Your response should consist of the lines below, printed exactly.

+ + + +

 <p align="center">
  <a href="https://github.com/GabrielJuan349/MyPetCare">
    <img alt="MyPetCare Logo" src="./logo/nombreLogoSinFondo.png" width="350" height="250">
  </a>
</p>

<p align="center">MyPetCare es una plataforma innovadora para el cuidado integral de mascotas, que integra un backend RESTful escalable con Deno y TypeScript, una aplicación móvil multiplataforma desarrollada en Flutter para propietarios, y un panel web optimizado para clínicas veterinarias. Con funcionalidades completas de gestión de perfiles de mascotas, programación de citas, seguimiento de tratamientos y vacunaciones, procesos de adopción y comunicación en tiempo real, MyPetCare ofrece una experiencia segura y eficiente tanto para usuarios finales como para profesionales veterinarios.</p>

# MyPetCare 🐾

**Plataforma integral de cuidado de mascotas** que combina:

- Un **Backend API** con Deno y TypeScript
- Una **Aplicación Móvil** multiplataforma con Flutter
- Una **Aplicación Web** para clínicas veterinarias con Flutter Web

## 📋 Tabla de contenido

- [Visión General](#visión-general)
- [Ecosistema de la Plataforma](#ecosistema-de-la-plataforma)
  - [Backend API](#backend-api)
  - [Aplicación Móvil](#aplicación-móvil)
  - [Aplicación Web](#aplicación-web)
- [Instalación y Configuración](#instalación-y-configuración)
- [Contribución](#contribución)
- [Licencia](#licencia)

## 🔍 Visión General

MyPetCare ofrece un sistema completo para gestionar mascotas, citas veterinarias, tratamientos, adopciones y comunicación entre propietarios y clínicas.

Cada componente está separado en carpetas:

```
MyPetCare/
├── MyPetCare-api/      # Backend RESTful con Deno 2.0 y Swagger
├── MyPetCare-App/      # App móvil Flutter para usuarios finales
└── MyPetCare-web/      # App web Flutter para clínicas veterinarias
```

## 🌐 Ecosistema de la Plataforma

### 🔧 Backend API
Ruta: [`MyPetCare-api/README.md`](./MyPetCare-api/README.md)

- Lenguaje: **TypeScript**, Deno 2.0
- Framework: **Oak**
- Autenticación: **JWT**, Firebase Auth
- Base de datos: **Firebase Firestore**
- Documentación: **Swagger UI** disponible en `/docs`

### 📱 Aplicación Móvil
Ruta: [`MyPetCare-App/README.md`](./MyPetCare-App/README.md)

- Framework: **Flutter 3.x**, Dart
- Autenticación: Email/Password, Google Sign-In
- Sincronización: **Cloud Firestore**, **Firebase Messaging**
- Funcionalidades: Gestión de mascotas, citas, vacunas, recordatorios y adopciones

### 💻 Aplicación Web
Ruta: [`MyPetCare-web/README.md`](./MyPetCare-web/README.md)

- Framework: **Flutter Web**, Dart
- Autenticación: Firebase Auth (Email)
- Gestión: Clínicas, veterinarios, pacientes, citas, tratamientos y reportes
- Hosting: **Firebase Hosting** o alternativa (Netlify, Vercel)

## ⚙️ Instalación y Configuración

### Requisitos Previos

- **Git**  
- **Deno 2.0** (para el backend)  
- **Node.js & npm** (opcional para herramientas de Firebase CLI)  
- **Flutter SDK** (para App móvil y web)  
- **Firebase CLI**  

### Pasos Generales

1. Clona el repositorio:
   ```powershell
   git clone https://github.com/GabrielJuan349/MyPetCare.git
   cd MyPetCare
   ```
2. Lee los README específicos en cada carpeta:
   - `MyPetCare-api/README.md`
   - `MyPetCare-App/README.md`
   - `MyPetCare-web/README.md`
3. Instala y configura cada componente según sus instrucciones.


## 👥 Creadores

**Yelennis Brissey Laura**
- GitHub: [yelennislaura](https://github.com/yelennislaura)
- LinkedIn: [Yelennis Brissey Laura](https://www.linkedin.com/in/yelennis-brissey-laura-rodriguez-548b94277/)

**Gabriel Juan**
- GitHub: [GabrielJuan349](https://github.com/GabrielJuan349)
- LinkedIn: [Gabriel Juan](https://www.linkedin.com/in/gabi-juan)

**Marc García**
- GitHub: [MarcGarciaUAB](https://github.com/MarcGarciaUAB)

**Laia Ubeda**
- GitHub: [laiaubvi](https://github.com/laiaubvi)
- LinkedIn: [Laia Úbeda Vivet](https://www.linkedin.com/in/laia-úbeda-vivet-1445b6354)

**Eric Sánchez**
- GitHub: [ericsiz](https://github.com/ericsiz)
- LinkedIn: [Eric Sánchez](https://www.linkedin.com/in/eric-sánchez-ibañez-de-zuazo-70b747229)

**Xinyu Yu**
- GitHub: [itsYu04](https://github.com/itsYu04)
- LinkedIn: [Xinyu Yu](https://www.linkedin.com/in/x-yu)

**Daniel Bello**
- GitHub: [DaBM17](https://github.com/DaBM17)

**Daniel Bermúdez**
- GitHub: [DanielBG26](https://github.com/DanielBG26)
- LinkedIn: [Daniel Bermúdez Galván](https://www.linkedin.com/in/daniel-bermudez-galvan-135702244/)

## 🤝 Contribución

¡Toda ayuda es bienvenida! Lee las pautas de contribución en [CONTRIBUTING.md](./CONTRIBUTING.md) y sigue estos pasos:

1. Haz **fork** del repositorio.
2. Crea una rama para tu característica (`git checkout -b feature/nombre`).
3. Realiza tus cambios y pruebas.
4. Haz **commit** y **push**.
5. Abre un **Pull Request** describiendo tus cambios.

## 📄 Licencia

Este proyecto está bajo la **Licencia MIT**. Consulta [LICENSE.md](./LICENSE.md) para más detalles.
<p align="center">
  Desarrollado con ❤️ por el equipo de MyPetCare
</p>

+ + + +

Exercise answer -
 <p align="center">
  <a href="https://github.com/GabrielJuan349/MyPetCare">
    <img alt="MyPetCare Logo" src="./logo/nombreLogoSinFondo.png" width="350" height="250">
  </a>
</p>

<p align="center">MyPetCare es una plataforma innovadora para el cuidado integral de mascotas, que integra un backend RESTful escalable con Deno y TypeScript, una aplicación móvil multiplataforma desarrollada en Flutter para propietarios, y un panel web optimizado para clínicas veterinarias. Con funcionalidades completas de gestión de perfiles de mascotas, programación de citas, seguimiento de tratamientos y vacunaciones, procesos de adopción y comunicación en tiempo real, MyPetCare ofrece una experiencia segura y eficiente tanto para usuarios finales como para profesionales veterinarios.</p>

# MyPetCare 🐾

**Plataforma integral de cuidado de mascotas** que combina:

- Un **Backend API** con Deno y TypeScript
- Una **Aplicación Móvil** multiplataforma con Flutter
- Una **Aplicación Web** para clínicas veterinarias con Flutter Web

## 📋 Tabla de contenido

- [Visión General](#visión-general)
- [Ecosistema de la Plataforma](#ecosistema-de-la-plataforma)
  - [Backend API](#backend-api)
  - [Aplicación Móvil](#aplicación-móvil)
  - [Aplicación Web](#aplicación-web)
- [Instalación y Configuración](#instalación-y-configuración)
- [Contribución](#contribución)
- [Licencia](#licencia)

## 🔍 Visión General

MyPetCare ofrece un sistema completo para gestionar mascotas, citas veterinarias, tratamientos, adopciones y comunicación entre propietarios y clínicas.

Cada componente está separado en carpetas:

```
MyPetCare/
├── MyPetCare-api/      # Backend RESTful con Deno 2.0 y Swagger
├── MyPetCare-App/      # App móvil Flutter para usuarios finales
└── MyPetCare-web/      # App web Flutter para clínicas veterinarias
```

## 🌐 Ecosistema de la Plataforma

### 🔧 Backend API
Ruta: [`MyPetCare-api/README.md`](./MyPetCare-api/README.md)

- Lenguaje: **TypeScript**, Deno 2.0
- Framework: **Oak**
- Autenticación: **JWT**, Firebase Auth
- Base de datos: **Firebase Firestore**
- Documentación: **Swagger UI** disponible en `/docs`

### 📱 Aplicación Móvil
Ruta: [`MyPetCare-App/README.md`](./MyPetCare-App/README.md)

- Framework: **Flutter 3.x**, Dart
- Autenticación: Email/Password, Google Sign-In
- Sincronización: **Cloud Firestore**, **Firebase Messaging**
- Funcionalidades: Gestión de mascotas, citas, vacunas, recordatorios y adopciones

### 💻 Aplicación Web
Ruta: [`MyPetCare-web/README.md`](./MyPetCare-web/README.md)

- Framework: **Flutter Web**, Dart
- Autenticación: Firebase Auth (Email)
- Gestión: Clínicas, veterinarios, pacientes, citas, tratamientos y reportes
- Hosting: **Firebase Hosting** o alternativa (Netlify, Vercel)

## ⚙️ Instalación y Configuración

### Requisitos Previos

- **Git**  
- **Deno 2.0** (para el backend)  
- **Node.js & npm** (opcional para herramientas de Firebase CLI)  
- **Flutter SDK** (para App móvil y web)  
- **Firebase CLI**  

### Pasos Generales

1. Clona el repositorio:
   ```powershell
   git clone https://github.com/GabrielJuan349/MyPetCare.git
   cd MyPetCare
   ```
2. Lee los README específicos en cada carpeta:
   - `MyPetCare-api/README.md`
   - `MyPetCare-App/README.md`
   - `MyPetCare-web/README.md`
3. Instala y configura cada componente según sus instrucciones.


## 👥 Creadores

**Yelennis Brissey Laura**
- GitHub: [yelennislaura](https://github.com/yelennislaura)
- LinkedIn: [Yelennis Brissey Laura](https://www.linkedin.com/in/yelennis-brissey-laura-rodriguez-548b94277/)

**Gabriel Juan**
- GitHub: [GabrielJuan349](https://github.com/GabrielJuan349)
- LinkedIn: [Gabriel Juan](https://www.linkedin.com/in/gabi-juan)

**Marc García**
- GitHub: [MarcGarciaUAB](https://github.com/MarcGarciaUAB)

**Laia Ubeda**
- GitHub: [laiaubvi](https://github.com/laiaubvi)
- LinkedIn: [Laia Úbeda Vivet](https://www.linkedin.com/in/laia-úbeda-vivet-1445b6354)

**Eric Sánchez**
- GitHub: [ericsiz](https://github.com/ericsiz)
- LinkedIn: [Eric Sánchez](https://www.linkedin.com/in/eric-sánchez-ibañez-de-zuazo-70b747229)

**Xinyu Yu**
- GitHub: [itsYu04](https://github.com/itsYu04)
- LinkedIn: [Xinyu Yu](https://www.linkedin.com/in/x-yu)

**Daniel Bello**
- GitHub: [DaBM17](https://github.com/DaBM17)

**Daniel Bermúdez**
- GitHub: [DanielBG26](https://github.com/DanielBG26)
- LinkedIn: [Daniel Bermúdez Galván](https://www.linkedin.com/in/daniel-bermudez-galvan-135702244/)

## 🤝 Contribución

¡Toda ayuda es bienvenida! Lee las pautas de contribución en [CONTRIBUTING.md](./CONTRIBUTING.md) y sigue estos pasos:

1. Haz **fork** del repositorio.
2. Crea una rama para tu característica (`git checkout -b feature/nombre`).
3. Realiza tus cambios y pruebas.
4. Haz **commit** y **push**.
5. Abre un **Pull Request** describiendo tus cambios.

## 📄 Licencia

Este proyecto está bajo la **Licencia MIT**. Consulta [LICENSE.md](./LICENSE.md) para más detalles.
<p align="center">
  Desarrollado con ❤️ por el equipo de MyPetCare
</p>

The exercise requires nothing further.